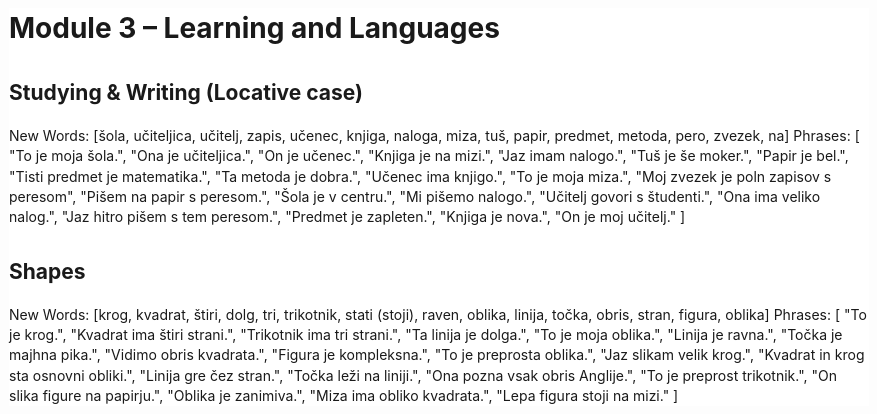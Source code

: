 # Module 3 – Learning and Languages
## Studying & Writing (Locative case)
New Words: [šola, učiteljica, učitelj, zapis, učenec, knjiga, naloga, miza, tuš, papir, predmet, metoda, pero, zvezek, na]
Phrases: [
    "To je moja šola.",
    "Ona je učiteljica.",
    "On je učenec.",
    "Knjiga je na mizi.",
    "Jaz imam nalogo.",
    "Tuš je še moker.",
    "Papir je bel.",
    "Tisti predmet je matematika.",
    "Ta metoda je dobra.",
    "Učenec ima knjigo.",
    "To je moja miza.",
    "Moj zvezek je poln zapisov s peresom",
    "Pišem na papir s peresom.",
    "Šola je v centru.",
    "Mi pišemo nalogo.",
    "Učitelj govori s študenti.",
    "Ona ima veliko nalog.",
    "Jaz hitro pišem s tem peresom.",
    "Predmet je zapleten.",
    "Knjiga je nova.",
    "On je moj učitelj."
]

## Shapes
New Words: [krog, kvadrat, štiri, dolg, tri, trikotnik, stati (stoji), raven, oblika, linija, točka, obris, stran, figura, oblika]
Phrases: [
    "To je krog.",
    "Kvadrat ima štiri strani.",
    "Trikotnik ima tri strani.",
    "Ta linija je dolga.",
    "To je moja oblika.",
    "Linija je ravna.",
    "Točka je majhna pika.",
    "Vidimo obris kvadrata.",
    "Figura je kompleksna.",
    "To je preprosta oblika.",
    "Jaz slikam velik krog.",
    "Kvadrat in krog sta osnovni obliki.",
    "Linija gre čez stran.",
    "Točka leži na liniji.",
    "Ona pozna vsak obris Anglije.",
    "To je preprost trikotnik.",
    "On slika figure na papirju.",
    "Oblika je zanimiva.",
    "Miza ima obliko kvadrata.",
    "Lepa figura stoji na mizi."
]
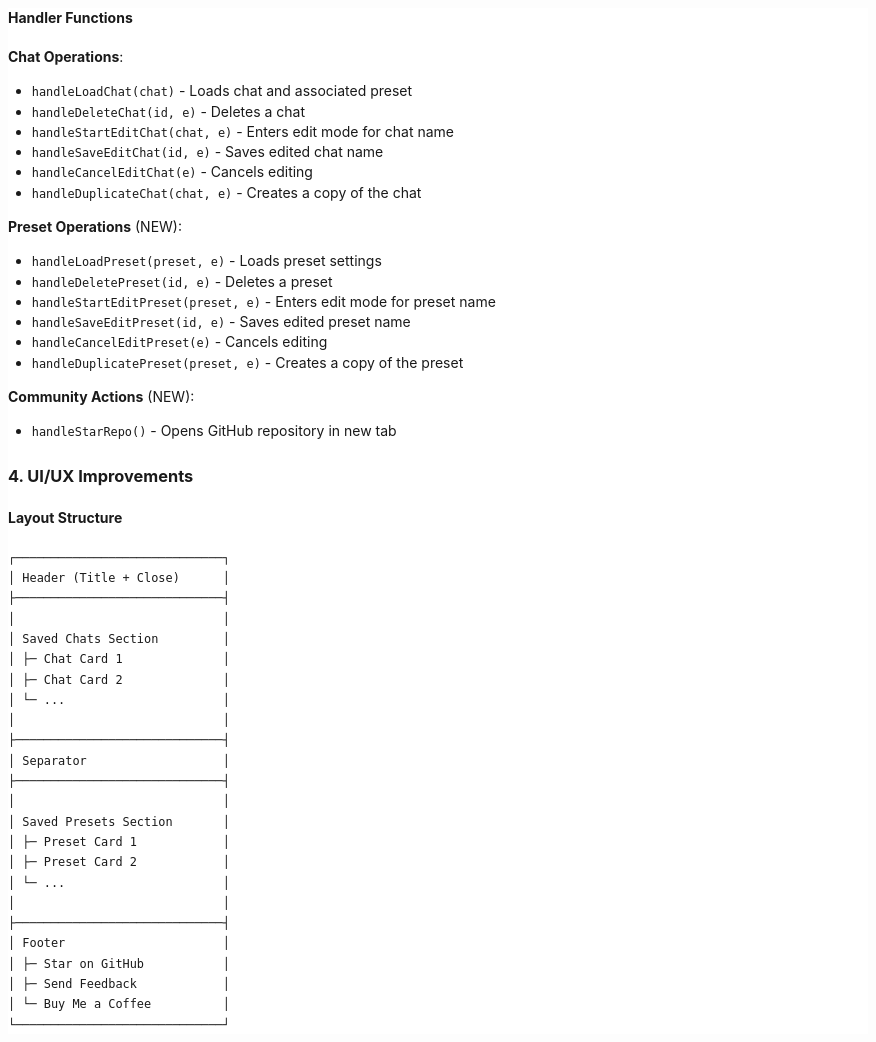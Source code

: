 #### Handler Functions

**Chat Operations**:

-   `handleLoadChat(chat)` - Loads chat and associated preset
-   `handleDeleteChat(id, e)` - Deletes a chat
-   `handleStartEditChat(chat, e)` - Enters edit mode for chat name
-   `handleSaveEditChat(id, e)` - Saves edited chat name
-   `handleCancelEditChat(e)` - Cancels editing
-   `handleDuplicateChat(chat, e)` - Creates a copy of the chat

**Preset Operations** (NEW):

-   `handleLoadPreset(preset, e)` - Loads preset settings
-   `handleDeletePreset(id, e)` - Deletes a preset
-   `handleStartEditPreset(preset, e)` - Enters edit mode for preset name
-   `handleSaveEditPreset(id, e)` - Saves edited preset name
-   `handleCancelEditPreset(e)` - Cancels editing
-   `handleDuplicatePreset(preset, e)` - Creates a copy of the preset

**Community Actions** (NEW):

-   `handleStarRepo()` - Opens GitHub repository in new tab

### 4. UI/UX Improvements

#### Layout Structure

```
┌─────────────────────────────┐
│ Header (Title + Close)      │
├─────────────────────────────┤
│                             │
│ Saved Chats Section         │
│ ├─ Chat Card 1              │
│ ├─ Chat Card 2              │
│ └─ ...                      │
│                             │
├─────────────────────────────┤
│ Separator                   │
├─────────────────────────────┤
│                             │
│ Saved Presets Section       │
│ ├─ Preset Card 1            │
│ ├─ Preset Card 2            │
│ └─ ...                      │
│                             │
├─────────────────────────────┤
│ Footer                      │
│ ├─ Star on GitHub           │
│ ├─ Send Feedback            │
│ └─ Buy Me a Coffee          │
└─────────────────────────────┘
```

Task directions:
From the entries above, select each line containing the string "Creates".

Task answer:
-   `handleDuplicateChat(chat, e)` - Creates a copy of the chat
-   `handleDuplicatePreset(preset, e)` - Creates a copy of the preset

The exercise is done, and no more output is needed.